Compile | Chen Junda
Edit | Panken
Zhidong news on July 18, according to foreign media reports, due to the high price of AI computing power clusters and the run on orders from large enterprises, many United States colleges and universities are facing a serious shortage of computing power, which has led to the lag of AI research in colleges and universities and the loss of AI research talents.
Colleges and universities have been suffering from a shortage of computing power for a long time, and even top universities and academic experts are plagued by this problem. In May, Stanford University professor Li Feifei said that academia is facing a severe shortage of AI computing resources, and that Stanford's NLP lab has only 64 GPUs (Nvidia A100). Turing Award winner Geoffery · Hinton bluntly said when students asked for help: "I don't know what other way to solve this problem than to ask the government." ”

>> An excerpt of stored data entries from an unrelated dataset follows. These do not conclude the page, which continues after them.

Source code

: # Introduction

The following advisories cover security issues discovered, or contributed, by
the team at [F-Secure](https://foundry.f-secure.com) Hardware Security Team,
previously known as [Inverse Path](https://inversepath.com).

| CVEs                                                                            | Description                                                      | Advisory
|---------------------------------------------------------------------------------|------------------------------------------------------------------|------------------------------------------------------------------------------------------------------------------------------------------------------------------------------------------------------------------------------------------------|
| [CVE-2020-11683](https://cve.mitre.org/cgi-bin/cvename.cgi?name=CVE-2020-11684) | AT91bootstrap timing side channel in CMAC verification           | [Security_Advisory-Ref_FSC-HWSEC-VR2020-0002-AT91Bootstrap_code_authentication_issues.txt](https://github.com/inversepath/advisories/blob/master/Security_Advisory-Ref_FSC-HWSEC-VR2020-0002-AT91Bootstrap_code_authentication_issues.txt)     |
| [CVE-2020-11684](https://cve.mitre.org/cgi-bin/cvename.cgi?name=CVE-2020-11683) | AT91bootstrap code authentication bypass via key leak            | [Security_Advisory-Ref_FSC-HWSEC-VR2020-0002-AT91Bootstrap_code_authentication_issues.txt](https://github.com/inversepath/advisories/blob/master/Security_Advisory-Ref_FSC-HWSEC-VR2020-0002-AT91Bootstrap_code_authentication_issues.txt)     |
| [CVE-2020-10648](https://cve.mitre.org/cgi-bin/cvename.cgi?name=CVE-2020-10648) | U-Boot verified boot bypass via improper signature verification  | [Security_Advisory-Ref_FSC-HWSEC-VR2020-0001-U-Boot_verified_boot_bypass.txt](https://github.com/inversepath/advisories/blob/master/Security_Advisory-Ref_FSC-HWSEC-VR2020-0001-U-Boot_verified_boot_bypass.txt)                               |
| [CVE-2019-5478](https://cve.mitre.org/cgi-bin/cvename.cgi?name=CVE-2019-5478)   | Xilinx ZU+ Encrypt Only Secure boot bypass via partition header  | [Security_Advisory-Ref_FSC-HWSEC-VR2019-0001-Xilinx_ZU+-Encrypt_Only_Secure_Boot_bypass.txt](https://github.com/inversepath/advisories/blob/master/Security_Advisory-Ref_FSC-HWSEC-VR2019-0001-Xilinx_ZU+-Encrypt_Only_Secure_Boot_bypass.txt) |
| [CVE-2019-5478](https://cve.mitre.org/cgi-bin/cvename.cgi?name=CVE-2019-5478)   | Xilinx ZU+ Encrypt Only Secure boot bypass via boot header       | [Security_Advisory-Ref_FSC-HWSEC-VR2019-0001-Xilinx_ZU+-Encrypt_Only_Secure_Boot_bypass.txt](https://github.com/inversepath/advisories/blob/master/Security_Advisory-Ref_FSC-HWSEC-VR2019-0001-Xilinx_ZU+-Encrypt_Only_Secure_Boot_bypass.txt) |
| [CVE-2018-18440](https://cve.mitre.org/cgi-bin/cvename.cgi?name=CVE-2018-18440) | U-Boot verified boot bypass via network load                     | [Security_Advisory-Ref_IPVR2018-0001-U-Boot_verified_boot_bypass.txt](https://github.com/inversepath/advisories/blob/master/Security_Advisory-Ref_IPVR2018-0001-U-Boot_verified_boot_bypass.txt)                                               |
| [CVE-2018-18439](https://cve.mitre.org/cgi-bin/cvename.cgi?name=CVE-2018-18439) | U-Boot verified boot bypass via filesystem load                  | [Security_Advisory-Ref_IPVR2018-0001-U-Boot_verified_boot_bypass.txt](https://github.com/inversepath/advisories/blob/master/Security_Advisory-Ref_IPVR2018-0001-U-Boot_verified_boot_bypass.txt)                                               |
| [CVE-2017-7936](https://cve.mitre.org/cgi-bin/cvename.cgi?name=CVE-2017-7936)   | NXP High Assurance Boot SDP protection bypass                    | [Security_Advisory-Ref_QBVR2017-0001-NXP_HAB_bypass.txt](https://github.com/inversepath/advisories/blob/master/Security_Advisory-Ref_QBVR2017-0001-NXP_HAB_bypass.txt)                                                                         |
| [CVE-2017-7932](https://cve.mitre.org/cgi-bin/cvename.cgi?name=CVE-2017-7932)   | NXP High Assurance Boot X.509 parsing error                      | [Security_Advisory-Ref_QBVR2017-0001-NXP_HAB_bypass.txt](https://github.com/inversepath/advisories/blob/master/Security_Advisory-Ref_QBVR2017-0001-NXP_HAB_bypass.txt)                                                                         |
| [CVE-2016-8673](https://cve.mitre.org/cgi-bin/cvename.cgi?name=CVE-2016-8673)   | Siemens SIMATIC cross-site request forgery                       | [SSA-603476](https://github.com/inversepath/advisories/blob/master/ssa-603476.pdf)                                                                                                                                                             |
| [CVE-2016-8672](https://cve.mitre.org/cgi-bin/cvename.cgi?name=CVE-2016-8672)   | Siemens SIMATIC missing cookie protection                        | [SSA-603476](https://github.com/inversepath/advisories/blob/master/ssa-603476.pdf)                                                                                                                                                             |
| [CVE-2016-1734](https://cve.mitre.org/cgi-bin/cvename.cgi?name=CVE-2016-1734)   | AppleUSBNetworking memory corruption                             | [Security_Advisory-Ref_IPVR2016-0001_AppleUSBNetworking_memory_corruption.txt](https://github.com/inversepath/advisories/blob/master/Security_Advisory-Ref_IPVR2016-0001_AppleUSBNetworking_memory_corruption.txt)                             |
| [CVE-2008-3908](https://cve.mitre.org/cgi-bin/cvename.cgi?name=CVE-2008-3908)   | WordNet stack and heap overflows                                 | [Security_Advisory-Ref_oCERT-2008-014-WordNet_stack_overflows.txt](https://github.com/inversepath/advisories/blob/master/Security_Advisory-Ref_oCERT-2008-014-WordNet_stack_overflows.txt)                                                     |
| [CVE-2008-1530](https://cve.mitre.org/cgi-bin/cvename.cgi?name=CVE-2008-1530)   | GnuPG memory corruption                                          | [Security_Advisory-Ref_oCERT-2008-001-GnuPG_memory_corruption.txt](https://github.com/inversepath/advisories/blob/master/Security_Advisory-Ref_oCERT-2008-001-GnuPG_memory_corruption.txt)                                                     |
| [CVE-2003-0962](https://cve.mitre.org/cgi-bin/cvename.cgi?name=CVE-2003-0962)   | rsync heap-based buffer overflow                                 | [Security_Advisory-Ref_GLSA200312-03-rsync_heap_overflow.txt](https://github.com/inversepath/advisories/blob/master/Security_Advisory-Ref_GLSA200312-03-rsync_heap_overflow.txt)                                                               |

In stark contrast, Meta, Facebook's parent company, is expected to have a huge computing power cluster equivalent to 600,000 Nvidia H100s by the end of 2024, almost 10,000 times that of Stanford's NLP lab cluster.
But the 64 GPUs in Stanford University's NLP lab seem to many students at other universities to be fantastic. In fact, except for a few top universities such as Princeton University and RWTH Aachen University in Germany, many universities do not even have 1 NVIDIA A100 GPU.
In a related discussion on the Reddit forum, a PhD student at a North American university reported that small universities could only get the V100 GPU released by Nvidia many years ago. The situation is even more severe for universities in Europe and Asia, with many universities only using NVIDIA's consumer-grade graphics cards for AI research. Even so, there is a huge shortage of computing power, and some students have to buy graphics cards at their own expense or apply for computing power subsidies from Nvidia, Amazon Web Services (AWS), etc.
Many universities are also trying to change the status quo, such as establishing shared computing clusters through inter-university collaborations, or turning to other AI research directions that require less computing power.
1. How serious is the shortage of computing power and the loss of talents?
In fact, for a long time in the past, universities have been at the forefront of AI research, and many breakthroughs have been made by university researchers. For example, in 2015, Jascha Sohl-Dickstein, a postdoctoral fellow at Stanford University, invented the world's first diffusion model ·· which became the basis for many subsequent image and video generation models.
While basic research at universities is critical to the wave of technological innovation, recent generative AI research has been dominated by private companies. This is mainly because they have access to the computing power and data they need to build and train large models like ChatGPT and Gemini.
Generative AI research is expensive. OpenAI CEO Sam Altman has estimated that the cost of training GPT-4 is around $1·00 million. Meta CEO ·Mark Zuckerberg (Mark Zuckerberg) announced in early 2024 that he plans to buy 350,000 NVIDIA H100 GPUs, expanding Meta's computing power to the level equivalent of 600,000 NVIDIA H100 GPUs. Based on the selling price of nearly $40,000 for the H100, this will be a large order of tens of billions of dollars.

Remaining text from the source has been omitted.